Jeopardy! category: A CONFEDERACY OF DUNCES (13-10-2014)
$1200 Video Daily Double! clue: Union soldiers found Robert E. Lee’s handwritten plans wrapped around three cigars & lying in a field east of Sharpsburg, Maryland, four days before this bloody 1862 battle
The gist: It’s one of the most important pieces of mail-not-delivered in history.
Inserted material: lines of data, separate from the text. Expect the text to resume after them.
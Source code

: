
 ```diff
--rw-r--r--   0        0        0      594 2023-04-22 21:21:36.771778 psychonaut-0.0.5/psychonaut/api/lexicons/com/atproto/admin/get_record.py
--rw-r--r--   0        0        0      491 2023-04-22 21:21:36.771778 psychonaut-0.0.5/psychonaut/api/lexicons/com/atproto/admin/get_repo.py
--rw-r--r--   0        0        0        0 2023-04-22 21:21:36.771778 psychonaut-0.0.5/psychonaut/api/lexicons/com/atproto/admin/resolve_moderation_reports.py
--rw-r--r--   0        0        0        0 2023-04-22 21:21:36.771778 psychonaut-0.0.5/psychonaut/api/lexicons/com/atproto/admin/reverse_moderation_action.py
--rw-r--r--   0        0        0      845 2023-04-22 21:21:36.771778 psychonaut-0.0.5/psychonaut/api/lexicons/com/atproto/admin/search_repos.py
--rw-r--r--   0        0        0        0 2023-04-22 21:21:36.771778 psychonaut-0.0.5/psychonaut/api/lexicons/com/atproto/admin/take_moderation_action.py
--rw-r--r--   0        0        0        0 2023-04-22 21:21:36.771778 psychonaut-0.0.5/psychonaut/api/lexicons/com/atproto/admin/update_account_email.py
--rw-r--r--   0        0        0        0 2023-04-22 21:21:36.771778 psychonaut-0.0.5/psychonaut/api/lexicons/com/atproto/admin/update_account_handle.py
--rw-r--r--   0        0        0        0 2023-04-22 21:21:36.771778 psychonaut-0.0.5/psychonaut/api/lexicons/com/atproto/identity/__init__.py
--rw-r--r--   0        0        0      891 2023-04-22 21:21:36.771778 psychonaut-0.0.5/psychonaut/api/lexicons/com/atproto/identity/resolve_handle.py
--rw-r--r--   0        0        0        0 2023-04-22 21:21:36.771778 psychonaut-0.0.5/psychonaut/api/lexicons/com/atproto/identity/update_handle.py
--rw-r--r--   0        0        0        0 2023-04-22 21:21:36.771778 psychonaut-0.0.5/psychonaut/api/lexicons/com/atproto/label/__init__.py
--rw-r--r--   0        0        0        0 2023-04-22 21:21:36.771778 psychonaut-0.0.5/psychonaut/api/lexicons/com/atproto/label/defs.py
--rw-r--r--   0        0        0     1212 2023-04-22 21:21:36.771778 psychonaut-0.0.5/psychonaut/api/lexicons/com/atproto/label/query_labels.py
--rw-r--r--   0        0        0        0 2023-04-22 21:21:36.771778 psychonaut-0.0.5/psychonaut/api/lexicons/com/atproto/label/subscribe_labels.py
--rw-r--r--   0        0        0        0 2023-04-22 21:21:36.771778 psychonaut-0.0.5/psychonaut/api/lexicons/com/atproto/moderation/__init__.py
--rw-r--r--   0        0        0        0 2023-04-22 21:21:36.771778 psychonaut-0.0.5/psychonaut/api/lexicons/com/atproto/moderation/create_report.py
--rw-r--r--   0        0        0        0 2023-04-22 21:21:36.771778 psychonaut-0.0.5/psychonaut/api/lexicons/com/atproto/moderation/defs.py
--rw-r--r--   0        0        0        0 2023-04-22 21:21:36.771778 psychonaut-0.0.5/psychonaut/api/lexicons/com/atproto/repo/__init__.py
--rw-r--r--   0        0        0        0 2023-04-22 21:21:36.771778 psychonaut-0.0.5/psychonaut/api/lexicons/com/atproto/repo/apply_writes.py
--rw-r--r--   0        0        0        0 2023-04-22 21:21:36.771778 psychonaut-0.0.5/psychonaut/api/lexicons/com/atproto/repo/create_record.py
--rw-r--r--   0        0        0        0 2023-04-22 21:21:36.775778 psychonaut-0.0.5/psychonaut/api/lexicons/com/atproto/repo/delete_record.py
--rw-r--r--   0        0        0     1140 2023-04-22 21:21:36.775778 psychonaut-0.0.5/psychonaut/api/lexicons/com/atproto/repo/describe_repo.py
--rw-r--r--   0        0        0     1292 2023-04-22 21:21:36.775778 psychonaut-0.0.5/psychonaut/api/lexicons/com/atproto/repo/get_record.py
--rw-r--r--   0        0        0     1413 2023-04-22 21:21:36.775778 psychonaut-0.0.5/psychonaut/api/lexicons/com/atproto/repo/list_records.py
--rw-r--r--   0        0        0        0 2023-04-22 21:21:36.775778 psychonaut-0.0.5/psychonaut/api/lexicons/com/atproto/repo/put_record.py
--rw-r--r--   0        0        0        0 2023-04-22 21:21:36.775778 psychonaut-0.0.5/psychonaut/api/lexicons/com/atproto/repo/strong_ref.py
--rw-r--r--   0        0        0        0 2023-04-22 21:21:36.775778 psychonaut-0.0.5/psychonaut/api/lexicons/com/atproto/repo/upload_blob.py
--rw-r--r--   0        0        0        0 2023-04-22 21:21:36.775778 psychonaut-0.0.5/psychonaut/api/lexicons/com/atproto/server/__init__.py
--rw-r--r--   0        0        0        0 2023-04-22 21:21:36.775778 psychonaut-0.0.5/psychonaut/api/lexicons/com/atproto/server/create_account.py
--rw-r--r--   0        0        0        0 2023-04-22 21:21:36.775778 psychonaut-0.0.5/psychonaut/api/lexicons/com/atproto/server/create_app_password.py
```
Special Order 191, as it is known, detailed the movements of Lee’s forces in the days leading up to the Battle of Antietam, a Maryland creek. It was found by two soldiers in the 27th Indiana Volunteer Infantry, and indicated that Lee planned to split his army in two before the Union forces, under George B. McClellan, reached their position. This offered a clear opportunity to McClellan – if he could move quickly enough to engage the halves separately, neither would stand a chance against his vastly superior numbers. Unfortunately, McClellan chose to dither for 18 hours, and the window of opportunity passed him by. Instead, two battles took place before the major engagements at Antietam. Stonewall Jackson routed a large Union force at Harpers Ferry, which meant that much of Lee’s force was absent for the start of Antietam. Soon afterwards, McLellan, Ambrose Burnside, and William Franklin defeated Lee at the Battle of South Mountain, but Confederate defenses stalled the Northerners long enough for Lee to move the rest of his forces to Sharpsburg, near the creek. The battle itself began on September 17, 1862, in the Union’s favour, but McClellan failed to press his advantage. Burnside arrived in the afternoon, but he was soon followed by Confederage Major General A. P. Hill who pressed Burnside’s forces away from the main Confederate contingent. Modern historians generally blame McClellan’s overly cautious tactics for what would become the bloodiest day of battle in American history, with 22 717 total casualties (dead, wounded, and missing) – there was ample opportunity to McClellan to bring to bear his full force, nearly double what Lee had brought, but his failure to do so allowed Lee’s army to hold its position until they were able to retreat to Virginia. McClellan had succeeded in preventing the Confederates from reaching Washington, D.C., but had suffered major losses in the process and let the war continue for almost three more years, perhaps needlessly. President Lincoln took the Battle as a pretext to announce his Emancipation Proclamation, instructing the Confederacy that if they did not surrender by New Year’s Day of 1863 he would free all slaves on American soil – which as far as he was concerned, included the Confederate States.
The clue: The bit about Special Order 191 I imagine is not too obscure for those who know their Civil War, though I’d never heard of it. But the real hint in this clue is the mention of the town of Sharpsburg, Maryland, since Antietam is by far the best-known Civil War battle to take place in that state. Contestant Shane unfortunately guessed Gettysburg, generally a pretty good guess when it comes to Civil War battles, but as Alex “helpfully” pointed out, that one took place in Pennsylvania. If you’re up your chronology, you’ll also know that Gettysburg took place in 1963, so the date in this clue could help you as well – especially if you know when the Emancipation Declaration was made.
In Jeopardy!: Antietam shows up in a healthy 20 clues in the J!Archive, unsurprising for such a superlative event in American history. In fact, mentions of the battles “bloodiness” show up in a full ten of those clues, plus an FJ! clue that doesn’t mention Antietam by name but wants the state in which the bloodiest Civil War battle took place – and two more cite casualty numbers instead of using any blood-words. Maryland is mentioned in eight clues, and Sharpsburg in seven (of course, with a lot of overlap between the two). If you can remember those few things about the battle, you’re in great shape if it comes up in a game.